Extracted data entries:
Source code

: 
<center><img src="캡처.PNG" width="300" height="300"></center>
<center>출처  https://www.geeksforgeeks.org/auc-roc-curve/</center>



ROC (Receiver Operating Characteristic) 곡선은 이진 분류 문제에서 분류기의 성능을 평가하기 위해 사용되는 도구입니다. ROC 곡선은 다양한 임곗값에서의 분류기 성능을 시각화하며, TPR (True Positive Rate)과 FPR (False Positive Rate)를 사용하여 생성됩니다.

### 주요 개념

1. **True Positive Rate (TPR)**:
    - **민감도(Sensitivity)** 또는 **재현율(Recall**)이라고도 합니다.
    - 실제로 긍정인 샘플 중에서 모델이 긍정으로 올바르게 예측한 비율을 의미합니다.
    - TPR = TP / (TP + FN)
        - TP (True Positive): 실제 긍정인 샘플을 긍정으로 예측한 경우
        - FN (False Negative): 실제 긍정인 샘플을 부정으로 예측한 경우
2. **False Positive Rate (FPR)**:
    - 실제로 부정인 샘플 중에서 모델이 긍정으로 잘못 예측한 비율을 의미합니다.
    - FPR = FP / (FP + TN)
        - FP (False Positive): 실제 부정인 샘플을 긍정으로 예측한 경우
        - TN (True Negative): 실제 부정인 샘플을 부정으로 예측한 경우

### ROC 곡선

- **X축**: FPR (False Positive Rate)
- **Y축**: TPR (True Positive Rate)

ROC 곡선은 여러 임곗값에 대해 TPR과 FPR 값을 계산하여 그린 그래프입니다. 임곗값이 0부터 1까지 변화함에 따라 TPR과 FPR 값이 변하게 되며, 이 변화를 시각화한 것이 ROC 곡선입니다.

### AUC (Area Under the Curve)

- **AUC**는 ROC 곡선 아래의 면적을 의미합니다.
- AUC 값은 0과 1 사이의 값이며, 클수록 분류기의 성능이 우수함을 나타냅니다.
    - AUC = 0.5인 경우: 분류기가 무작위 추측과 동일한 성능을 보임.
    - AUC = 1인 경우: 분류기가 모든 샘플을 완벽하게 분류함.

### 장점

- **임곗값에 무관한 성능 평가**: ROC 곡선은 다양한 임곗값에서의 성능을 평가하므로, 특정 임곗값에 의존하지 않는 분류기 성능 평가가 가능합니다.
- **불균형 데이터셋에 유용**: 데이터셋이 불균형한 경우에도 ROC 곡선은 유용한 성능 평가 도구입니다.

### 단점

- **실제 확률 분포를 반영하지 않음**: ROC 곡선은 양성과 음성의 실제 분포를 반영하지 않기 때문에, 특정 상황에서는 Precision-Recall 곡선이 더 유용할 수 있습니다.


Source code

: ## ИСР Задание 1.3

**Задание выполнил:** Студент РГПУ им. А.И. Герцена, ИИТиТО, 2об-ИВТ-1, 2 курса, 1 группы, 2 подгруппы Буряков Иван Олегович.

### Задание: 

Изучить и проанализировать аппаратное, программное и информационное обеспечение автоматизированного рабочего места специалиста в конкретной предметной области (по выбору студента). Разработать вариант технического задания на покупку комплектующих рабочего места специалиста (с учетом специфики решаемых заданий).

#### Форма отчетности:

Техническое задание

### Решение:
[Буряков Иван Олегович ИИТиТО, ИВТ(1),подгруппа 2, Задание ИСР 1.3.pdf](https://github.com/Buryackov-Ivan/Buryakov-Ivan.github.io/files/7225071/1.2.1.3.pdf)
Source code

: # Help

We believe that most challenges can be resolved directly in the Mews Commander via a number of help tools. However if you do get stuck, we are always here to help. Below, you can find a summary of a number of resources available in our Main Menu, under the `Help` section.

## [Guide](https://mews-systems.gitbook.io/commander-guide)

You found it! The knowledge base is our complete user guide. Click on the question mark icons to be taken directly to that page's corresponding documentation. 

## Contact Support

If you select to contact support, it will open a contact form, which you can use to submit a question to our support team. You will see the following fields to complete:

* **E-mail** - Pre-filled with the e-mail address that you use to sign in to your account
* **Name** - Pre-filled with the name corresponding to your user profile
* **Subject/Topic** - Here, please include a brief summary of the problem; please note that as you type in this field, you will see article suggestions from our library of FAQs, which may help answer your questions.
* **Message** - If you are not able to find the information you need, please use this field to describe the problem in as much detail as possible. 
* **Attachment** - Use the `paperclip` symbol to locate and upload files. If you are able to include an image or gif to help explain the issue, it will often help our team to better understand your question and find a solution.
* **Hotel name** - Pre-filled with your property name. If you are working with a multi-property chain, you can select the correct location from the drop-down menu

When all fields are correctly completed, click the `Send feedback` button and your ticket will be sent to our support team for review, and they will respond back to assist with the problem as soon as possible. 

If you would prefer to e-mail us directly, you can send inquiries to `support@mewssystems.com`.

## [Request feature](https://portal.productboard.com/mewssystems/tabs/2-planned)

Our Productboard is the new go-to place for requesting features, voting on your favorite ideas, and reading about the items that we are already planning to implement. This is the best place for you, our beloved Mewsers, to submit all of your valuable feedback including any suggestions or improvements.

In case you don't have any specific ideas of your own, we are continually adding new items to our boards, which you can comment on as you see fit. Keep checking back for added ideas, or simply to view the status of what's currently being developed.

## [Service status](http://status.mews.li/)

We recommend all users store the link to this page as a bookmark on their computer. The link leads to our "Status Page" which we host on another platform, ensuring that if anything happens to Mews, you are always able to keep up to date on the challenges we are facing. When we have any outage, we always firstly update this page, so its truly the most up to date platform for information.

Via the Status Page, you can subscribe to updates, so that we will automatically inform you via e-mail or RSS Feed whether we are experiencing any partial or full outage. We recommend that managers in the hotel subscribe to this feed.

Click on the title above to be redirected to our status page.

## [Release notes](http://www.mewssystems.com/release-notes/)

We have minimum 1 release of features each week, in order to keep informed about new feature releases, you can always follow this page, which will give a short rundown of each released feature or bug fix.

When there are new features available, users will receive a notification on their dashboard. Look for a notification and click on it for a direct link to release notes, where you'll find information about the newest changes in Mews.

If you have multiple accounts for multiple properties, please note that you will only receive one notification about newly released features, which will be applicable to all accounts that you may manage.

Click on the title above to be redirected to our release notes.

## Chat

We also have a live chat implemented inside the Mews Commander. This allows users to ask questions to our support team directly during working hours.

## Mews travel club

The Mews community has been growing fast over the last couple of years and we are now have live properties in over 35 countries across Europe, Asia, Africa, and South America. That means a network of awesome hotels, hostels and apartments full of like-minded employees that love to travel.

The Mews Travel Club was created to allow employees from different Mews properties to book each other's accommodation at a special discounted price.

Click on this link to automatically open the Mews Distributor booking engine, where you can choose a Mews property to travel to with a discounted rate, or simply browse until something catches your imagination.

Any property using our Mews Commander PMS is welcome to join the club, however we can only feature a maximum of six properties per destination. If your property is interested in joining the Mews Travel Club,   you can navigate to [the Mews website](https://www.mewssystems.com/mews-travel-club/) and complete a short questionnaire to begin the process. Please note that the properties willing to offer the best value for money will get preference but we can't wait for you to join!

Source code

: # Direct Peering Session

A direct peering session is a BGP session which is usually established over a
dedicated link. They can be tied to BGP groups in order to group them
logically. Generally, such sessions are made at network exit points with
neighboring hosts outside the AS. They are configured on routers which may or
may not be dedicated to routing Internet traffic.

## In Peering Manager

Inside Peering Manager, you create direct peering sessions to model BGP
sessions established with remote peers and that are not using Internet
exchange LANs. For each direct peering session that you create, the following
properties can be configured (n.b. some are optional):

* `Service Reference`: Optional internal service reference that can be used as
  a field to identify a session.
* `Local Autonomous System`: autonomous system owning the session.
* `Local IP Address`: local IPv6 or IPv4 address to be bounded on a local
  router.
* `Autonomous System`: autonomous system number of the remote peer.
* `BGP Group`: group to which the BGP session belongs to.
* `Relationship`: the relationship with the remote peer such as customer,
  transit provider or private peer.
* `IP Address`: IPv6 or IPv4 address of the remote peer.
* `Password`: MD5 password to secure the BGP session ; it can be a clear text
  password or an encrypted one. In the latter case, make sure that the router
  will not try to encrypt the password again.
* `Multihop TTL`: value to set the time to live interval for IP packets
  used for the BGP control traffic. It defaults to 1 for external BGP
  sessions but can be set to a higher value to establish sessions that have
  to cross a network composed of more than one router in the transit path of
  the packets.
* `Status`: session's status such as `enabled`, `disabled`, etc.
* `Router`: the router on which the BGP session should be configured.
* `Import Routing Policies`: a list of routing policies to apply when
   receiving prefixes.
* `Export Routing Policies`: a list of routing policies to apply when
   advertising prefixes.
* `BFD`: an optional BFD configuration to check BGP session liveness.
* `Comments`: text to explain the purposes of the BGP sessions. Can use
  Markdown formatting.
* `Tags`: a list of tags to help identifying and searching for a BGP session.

**PROBLEM DETAILS:** Lines from the one containing "number of the remote peer." to the end of the data are to be printed exactly, including the first and last.

**WRITTEN RESPONSE:**
* `Autonomous System`: autonomous system number of the remote peer.
* `BGP Group`: group to which the BGP session belongs to.
* `Relationship`: the relationship with the remote peer such as customer,
  transit provider or private peer.
* `IP Address`: IPv6 or IPv4 address of the remote peer.
* `Password`: MD5 password to secure the BGP session ; it can be a clear text
  password or an encrypted one. In the latter case, make sure that the router
  will not try to encrypt the password again.
* `Multihop TTL`: value to set the time to live interval for IP packets
  used for the BGP control traffic. It defaults to 1 for external BGP
  sessions but can be set to a higher value to establish sessions that have
  to cross a network composed of more than one router in the transit path of
  the packets.
* `Status`: session's status such as `enabled`, `disabled`, etc.
* `Router`: the router on which the BGP session should be configured.
* `Import Routing Policies`: a list of routing policies to apply when
   receiving prefixes.
* `Export Routing Policies`: a list of routing policies to apply when
   advertising prefixes.
* `BFD`: an optional BFD configuration to check BGP session liveness.
* `Comments`: text to explain the purposes of the BGP sessions. Can use
  Markdown formatting.
* `Tags`: a list of tags to help identifying and searching for a BGP session.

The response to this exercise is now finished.